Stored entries
════

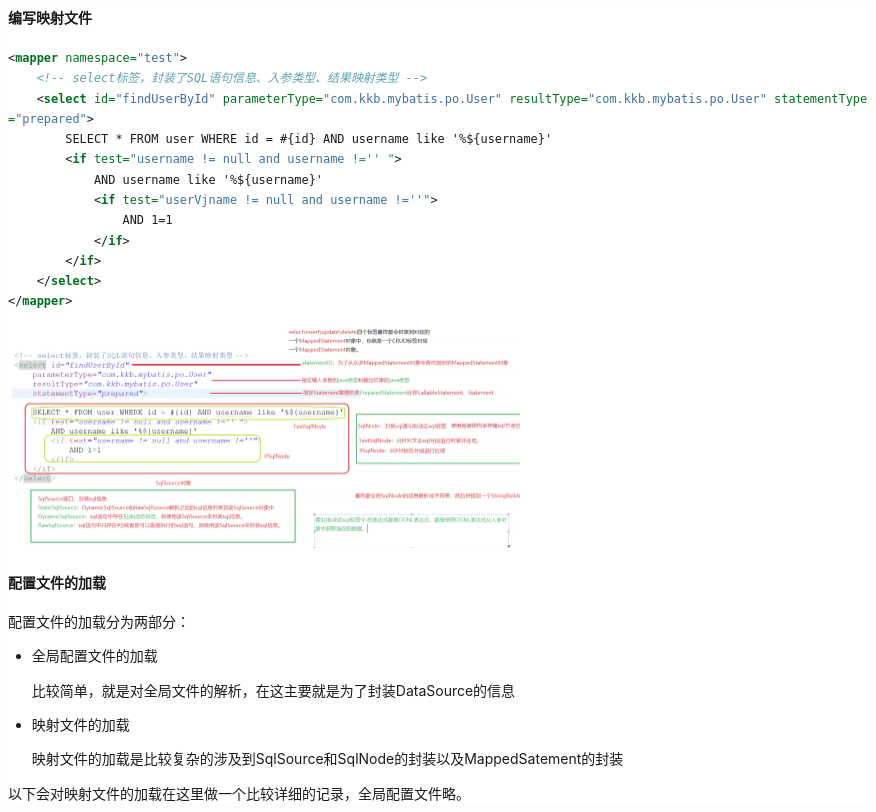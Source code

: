 

#### 编写映射文件

```xml
<mapper namespace="test">
	<!-- select标签，封装了SQL语句信息、入参类型、结果映射类型 -->
	<select id="findUserById" parameterType="com.kkb.mybatis.po.User" resultType="com.kkb.mybatis.po.User" statementType="prepared">
		SELECT * FROM user WHERE id = #{id} AND username like '%${username}'
		<if test="username != null and username !='' ">
			AND username like '%${username}'
			<if test="userVjname != null and username !=''">
				AND 1=1
			</if>
		</if>
	</select>
</mapper>
```

<img src="Mybatis.assets/%E6%88%AA%E5%B1%8F2020-04-15%E4%B8%8B%E5%8D%889.24.50.png" alt="截屏2020-04-15下午9.24.50" style="zoom:50%;" />

#### 配置文件的加载

配置文件的加载分为两部分：

* 全局配置文件的加载

  比较简单，就是对全局文件的解析，在这主要就是为了封装DataSource的信息

* 映射文件的加载

  映射文件的加载是比较复杂的涉及到SqlSource和SqlNode的封装以及MappedSatement的封装

以下会对映射文件的加载在这里做一个比较详细的记录，全局配置文件略。

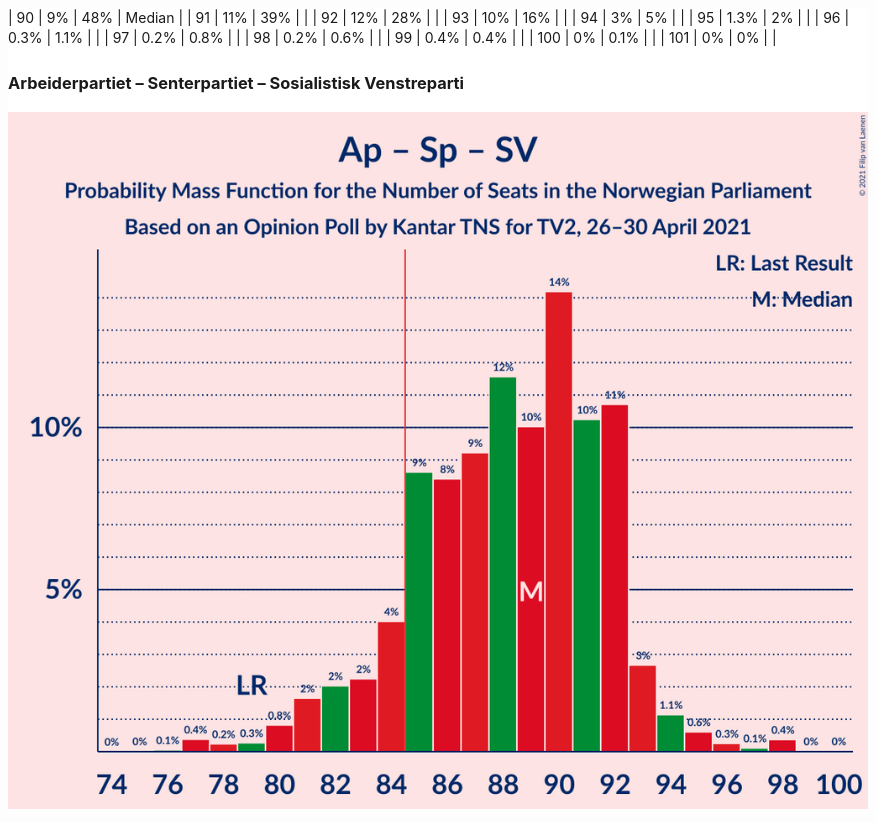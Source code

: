 | 90 | 9% | 48% | Median |
| 91 | 11% | 39% |  |
| 92 | 12% | 28% |  |
| 93 | 10% | 16% |  |
| 94 | 3% | 5% |  |
| 95 | 1.3% | 2% |  |
| 96 | 0.3% | 1.1% |  |
| 97 | 0.2% | 0.8% |  |
| 98 | 0.2% | 0.6% |  |
| 99 | 0.4% | 0.4% |  |
| 100 | 0% | 0.1% |  |
| 101 | 0% | 0% |  |

### Arbeiderpartiet – Senterpartiet – Sosialistisk Venstreparti

![Graph with seats probability mass function not yet produced](2021-04-30-KantarTNS-coalitions-seats-pmf-ap–sp–sv.png "Seats Probability Mass Function")
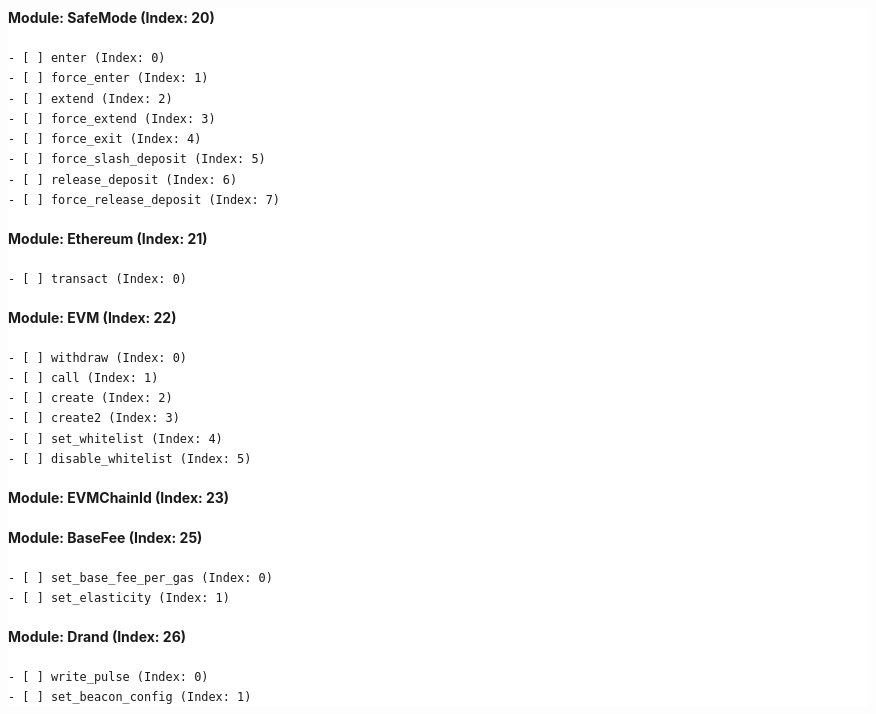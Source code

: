 #### Module: SafeMode (Index: 20)
    - [ ] enter (Index: 0)
    - [ ] force_enter (Index: 1)
    - [ ] extend (Index: 2)
    - [ ] force_extend (Index: 3)
    - [ ] force_exit (Index: 4)
    - [ ] force_slash_deposit (Index: 5)
    - [ ] release_deposit (Index: 6)
    - [ ] force_release_deposit (Index: 7)

#### Module: Ethereum (Index: 21)
    - [ ] transact (Index: 0)

#### Module: EVM (Index: 22)
    - [ ] withdraw (Index: 0)
    - [ ] call (Index: 1)
    - [ ] create (Index: 2)
    - [ ] create2 (Index: 3)
    - [ ] set_whitelist (Index: 4)
    - [ ] disable_whitelist (Index: 5)

#### Module: EVMChainId (Index: 23)

#### Module: BaseFee (Index: 25)
    - [ ] set_base_fee_per_gas (Index: 0)
    - [ ] set_elasticity (Index: 1)

#### Module: Drand (Index: 26)
    - [ ] write_pulse (Index: 0)
    - [ ] set_beacon_config (Index: 1)
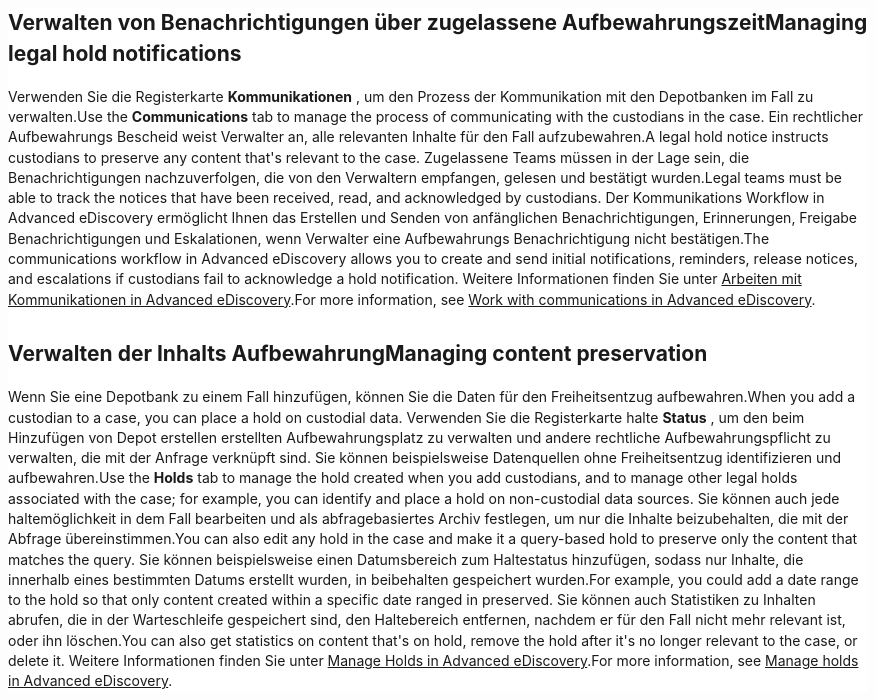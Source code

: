 ## <a name="managing-legal-hold-notifications"></a><span data-ttu-id="fd39f-147">Verwalten von Benachrichtigungen über zugelassene Aufbewahrungszeit</span><span class="sxs-lookup"><span data-stu-id="fd39f-147">Managing legal hold notifications</span></span>

<span data-ttu-id="fd39f-148">Verwenden Sie die Registerkarte **Kommunikationen** , um den Prozess der Kommunikation mit den Depotbanken im Fall zu verwalten.</span><span class="sxs-lookup"><span data-stu-id="fd39f-148">Use the **Communications** tab to manage the process of communicating with the custodians in the case.</span></span> <span data-ttu-id="fd39f-149">Ein rechtlicher Aufbewahrungs Bescheid weist Verwalter an, alle relevanten Inhalte für den Fall aufzubewahren.</span><span class="sxs-lookup"><span data-stu-id="fd39f-149">A legal hold notice instructs custodians to preserve any content that's relevant to the case.</span></span> <span data-ttu-id="fd39f-150">Zugelassene Teams müssen in der Lage sein, die Benachrichtigungen nachzuverfolgen, die von den Verwaltern empfangen, gelesen und bestätigt wurden.</span><span class="sxs-lookup"><span data-stu-id="fd39f-150">Legal teams must be able to track the notices that have been received, read, and acknowledged by custodians.</span></span> <span data-ttu-id="fd39f-151">Der Kommunikations Workflow in Advanced eDiscovery ermöglicht Ihnen das Erstellen und Senden von anfänglichen Benachrichtigungen, Erinnerungen, Freigabe Benachrichtigungen und Eskalationen, wenn Verwalter eine Aufbewahrungs Benachrichtigung nicht bestätigen.</span><span class="sxs-lookup"><span data-stu-id="fd39f-151">The communications workflow in Advanced eDiscovery allows you to create and send initial notifications, reminders, release notices, and escalations if custodians fail to acknowledge a hold notification.</span></span> <span data-ttu-id="fd39f-152">Weitere Informationen finden Sie unter [Arbeiten mit Kommunikationen in Advanced eDiscovery](managing-custodian-communications.md).</span><span class="sxs-lookup"><span data-stu-id="fd39f-152">For more information, see [Work with communications in Advanced eDiscovery](managing-custodian-communications.md).</span></span>

## <a name="managing-content-preservation"></a><span data-ttu-id="fd39f-153">Verwalten der Inhalts Aufbewahrung</span><span class="sxs-lookup"><span data-stu-id="fd39f-153">Managing content preservation</span></span>

<span data-ttu-id="fd39f-154">Wenn Sie eine Depotbank zu einem Fall hinzufügen, können Sie die Daten für den Freiheitsentzug aufbewahren.</span><span class="sxs-lookup"><span data-stu-id="fd39f-154">When you add a custodian to a case, you can place a hold on custodial data.</span></span> <span data-ttu-id="fd39f-155">Verwenden Sie die Registerkarte halte **Status** , um den beim Hinzufügen von Depot erstellen erstellten Aufbewahrungsplatz zu verwalten und andere rechtliche Aufbewahrungspflicht zu verwalten, die mit der Anfrage verknüpft sind. Sie können beispielsweise Datenquellen ohne Freiheitsentzug identifizieren und aufbewahren.</span><span class="sxs-lookup"><span data-stu-id="fd39f-155">Use the **Holds** tab to manage the hold created when you add custodians, and to manage other legal holds associated with the case; for example, you can identify and place a hold on non-custodial data sources.</span></span> <span data-ttu-id="fd39f-156">Sie können auch jede haltemöglichkeit in dem Fall bearbeiten und als abfragebasiertes Archiv festlegen, um nur die Inhalte beizubehalten, die mit der Abfrage übereinstimmen.</span><span class="sxs-lookup"><span data-stu-id="fd39f-156">You can also edit any hold in the case and make it a query-based hold to preserve only the content that matches the query.</span></span> <span data-ttu-id="fd39f-157">Sie können beispielsweise einen Datumsbereich zum Haltestatus hinzufügen, sodass nur Inhalte, die innerhalb eines bestimmten Datums erstellt wurden, in beibehalten gespeichert wurden.</span><span class="sxs-lookup"><span data-stu-id="fd39f-157">For example, you could add a date range to the hold so that only content created within a specific date ranged in preserved.</span></span> <span data-ttu-id="fd39f-158">Sie können auch Statistiken zu Inhalten abrufen, die in der Warteschleife gespeichert sind, den Haltebereich entfernen, nachdem er für den Fall nicht mehr relevant ist, oder ihn löschen.</span><span class="sxs-lookup"><span data-stu-id="fd39f-158">You can also get statistics on content that's on hold, remove the hold after it's no longer relevant to the case, or delete it.</span></span> <span data-ttu-id="fd39f-159">Weitere Informationen finden Sie unter [Manage Holds in Advanced eDiscovery](managing-holds.md).</span><span class="sxs-lookup"><span data-stu-id="fd39f-159">For more information, see [Manage holds in Advanced eDiscovery](managing-holds.md).</span></span>

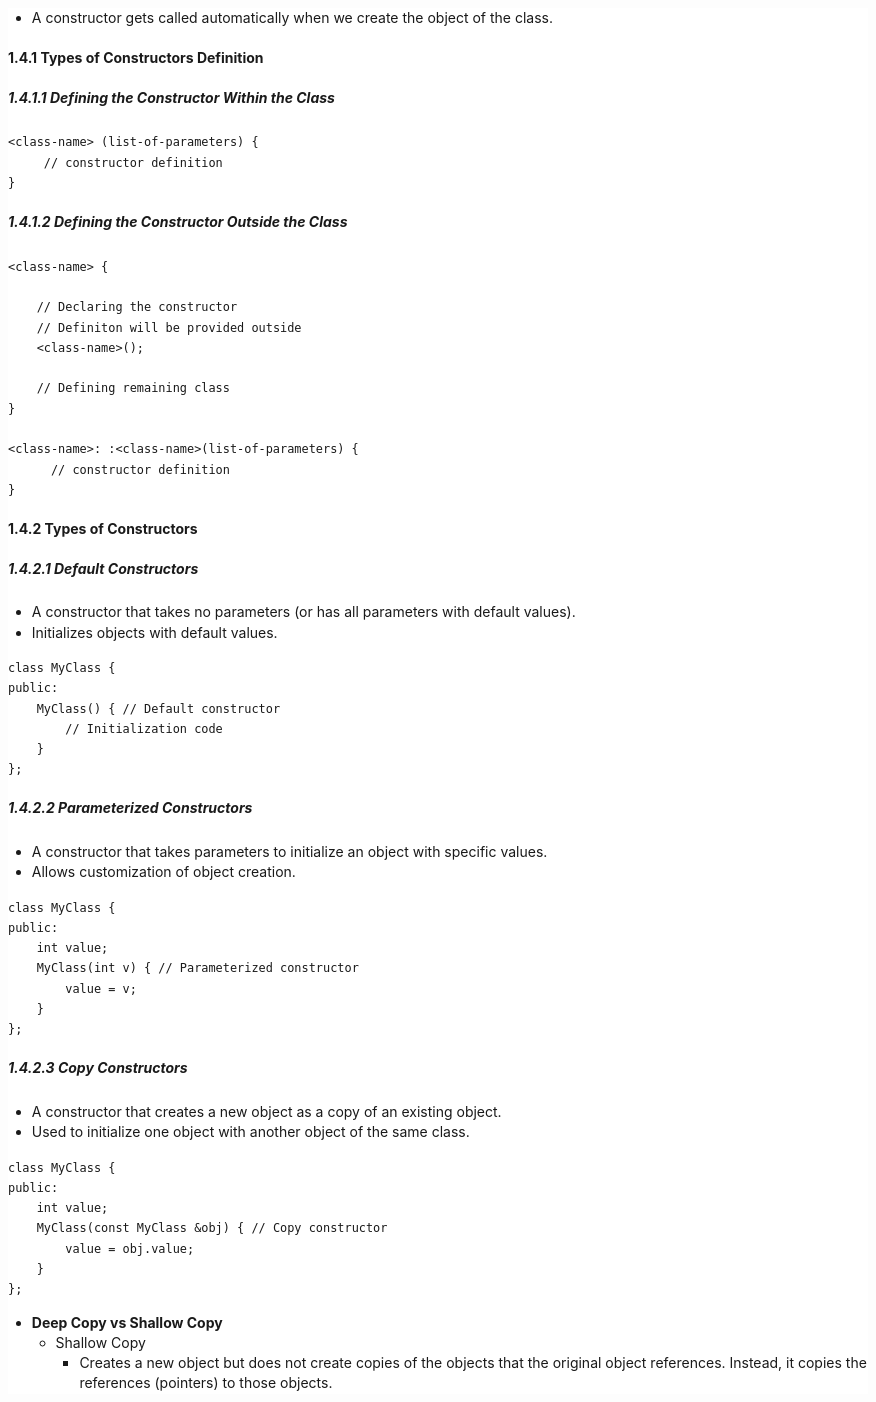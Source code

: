 - A constructor gets called automatically when we create the object of the class.
#### 1.4.1 Types of Constructors Definition
##### 1.4.1.1 Defining the Constructor Within the Class
```
<class-name> (list-of-parameters) {
     // constructor definition
}
```
##### 1.4.1.2 Defining the Constructor Outside the Class
```
<class-name> {

    // Declaring the constructor
    // Definiton will be provided outside
    <class-name>();

    // Defining remaining class
}

<class-name>: :<class-name>(list-of-parameters) {
      // constructor definition 
}
```
#### 1.4.2 Types of Constructors
##### 1.4.2.1 Default Constructors
- A constructor that takes no parameters (or has all parameters with default values).
- Initializes objects with default values.
```
class MyClass {
public:
    MyClass() { // Default constructor
        // Initialization code
    }
};
```
##### 1.4.2.2 Parameterized Constructors
- A constructor that takes parameters to initialize an object with specific values.
- Allows customization of object creation.
```
class MyClass {
public:
    int value;
    MyClass(int v) { // Parameterized constructor
        value = v;
    }
};
```
##### 1.4.2.3 Copy Constructors
- A constructor that creates a new object as a copy of an existing object.
- Used to initialize one object with another object of the same class.
```
class MyClass {
public:
    int value;
    MyClass(const MyClass &obj) { // Copy constructor
        value = obj.value;
    }
};
```
- **Deep Copy vs Shallow Copy**
  - Shallow Copy
    - Creates a new object but does not create copies of the objects that the original object references. Instead, it copies the references (pointers) to those objects.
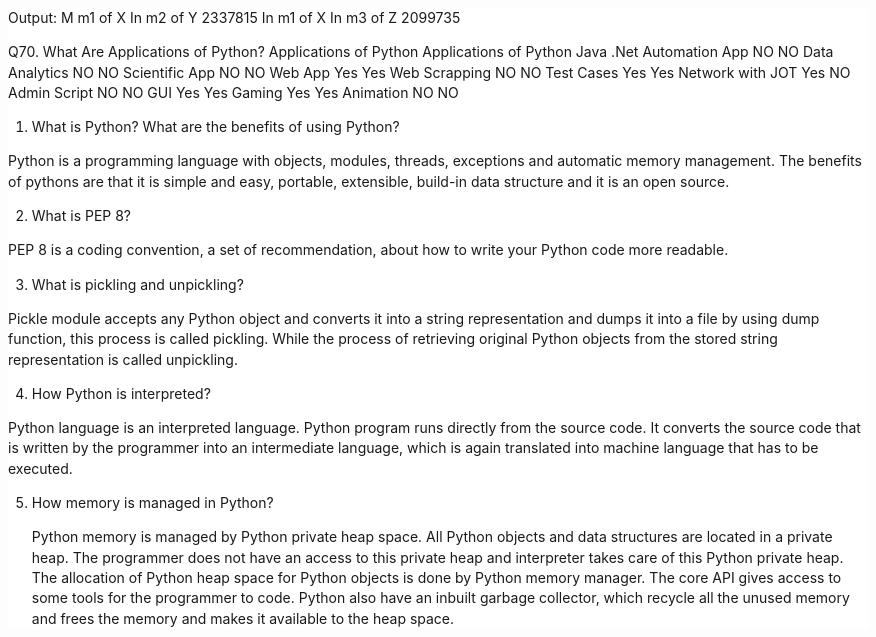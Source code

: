 Output:
M m1 of X
In m2 of Y
2337815
In m1 of X
In m3 of Z
2099735
>>>

Q70. What Are Applications of Python?
Applications of Python
Applications of Python 	Java 	.Net
Automation App 	NO 	NO
Data Analytics 	NO 	NO
Scientific App 	NO 	NO
Web App 	Yes 	Yes
Web Scrapping 	NO 	NO
Test Cases 	Yes 	Yes
Network with JOT 	Yes 	NO
Admin Script 	NO 	NO
GUI 	Yes 	Yes
Gaming 	Yes 	Yes
Animation 	NO 	NO


1) What is Python? What are the benefits of using Python?

Python is a programming language with objects, modules, threads, exceptions and automatic memory management. The benefits of pythons are that it is simple and easy, portable, extensible, build-in data structure and it is an open source.

2) What is PEP 8?

PEP 8 is a coding convention, a set of recommendation, about how to write your Python code more readable.

3) What is pickling and unpickling?

Pickle module accepts any Python object and converts it into a string representation and dumps it into a file by using dump function, this process is called pickling. While the process of retrieving original Python objects from the stored string representation is called unpickling.

4) How Python is interpreted?

Python language is an interpreted language. Python program runs directly from the source code. It converts the source code that is written by the programmer into an intermediate language, which is again translated into machine language that has to be executed.

5) How memory is managed in Python?

    Python memory is managed by Python private heap space. All Python objects and data structures are located in a private heap. The programmer does not have an access to this private heap and interpreter takes care of this Python private heap.
    The allocation of Python heap space for Python objects is done by Python memory manager. The core API gives access to some tools for the programmer to code.
    Python also have an inbuilt garbage collector, which recycle all the unused memory and frees the memory and makes it available to the heap space.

════

-- INSTRUCTIONS TO FOLLOW --
From the line containing "Pickle module accepts" to the last line of the records above, please write out every line exactly and add nothing.

-- RESULT OF THIS TASK --
Pickle module accepts any Python object and converts it into a string representation and dumps it into a file by using dump function, this process is called pickling. While the process of retrieving original Python objects from the stored string representation is called unpickling.

4) How Python is interpreted?

Python language is an interpreted language. Python program runs directly from the source code. It converts the source code that is written by the programmer into an intermediate language, which is again translated into machine language that has to be executed.

5) How memory is managed in Python?

    Python memory is managed by Python private heap space. All Python objects and data structures are located in a private heap. The programmer does not have an access to this private heap and interpreter takes care of this Python private heap.
    The allocation of Python heap space for Python objects is done by Python memory manager. The core API gives access to some tools for the programmer to code.
    Python also have an inbuilt garbage collector, which recycle all the unused memory and frees the memory and makes it available to the heap space.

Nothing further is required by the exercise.